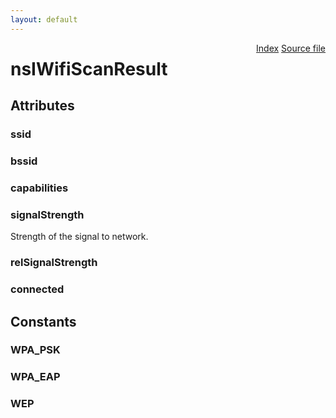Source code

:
 ```yaml
---
layout: default
---
```

<div class='links' style='float:right'><a href="../index.html">Index</a>
<a href="http://dxr.mozilla.org/mozilla-central/source/dom/wifi/nsIWifi.idl">Source file</a>
</div>

# nsIWifiScanResult #

## Attributes ##

### ssid ###

### bssid ###

### capabilities ###

### signalStrength ###
  
Strength of the signal to network.  
  

### relSignalStrength ###

### connected ###

## Constants ##

### WPA_PSK ###

### WPA_EAP ###

### WEP ###
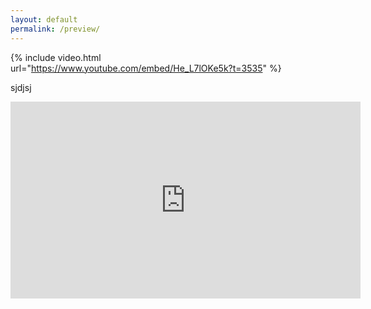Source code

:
```yaml
---
layout: default
permalink: /preview/
---
```



{% include video.html url="https://www.youtube.com/embed/He_L7lOKe5k?t=3535" %}

sjdjsj

<iframe width="560" height="315" src="https://www.youtube.com/embed/He_L7lOKe5k?si=Gda0lQeMtUi8IIUc&amp;start=3536" title="YouTube video player" frameborder="0" allow="accelerometer; autoplay; clipboard-write; encrypted-media; gyroscope; picture-in-picture; web-share" allowfullscreen></iframe>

+ + + +

(TRY IT):
Above are records with pictures; repeat them exactly, but without the pictures.

(TASK RESULT):
Source code

:
 ```yaml
---
layout: default
---
```

<div class='links' style='float:right'><a href="../index.html">Index</a>
<a href="http://dxr.mozilla.org/mozilla-central/source/dom/wifi/nsIWifi.idl">Source file</a>
</div>

# nsIWifiScanResult #

## Attributes ##

### ssid ###

### bssid ###

### capabilities ###

### signalStrength ###
  
Strength of the signal to network.  
  

### relSignalStrength ###

### connected ###

## Constants ##

### WPA_PSK ###

### WPA_EAP ###

### WEP ###
Source code

:
```yaml
---
layout: default
permalink: /preview/
---
```



{% include video.html url="https://www.youtube.com/embed/He_L7lOKe5k?t=3535" %}

sjdjsj

<iframe width="560" height="315" src="https://www.youtube.com/embed/He_L7lOKe5k?si=Gda0lQeMtUi8IIUc&amp;start=3536" title="YouTube video player" frameborder="0" allow="accelerometer; autoplay; clipboard-write; encrypted-media; gyroscope; picture-in-picture; web-share" allowfullscreen></iframe>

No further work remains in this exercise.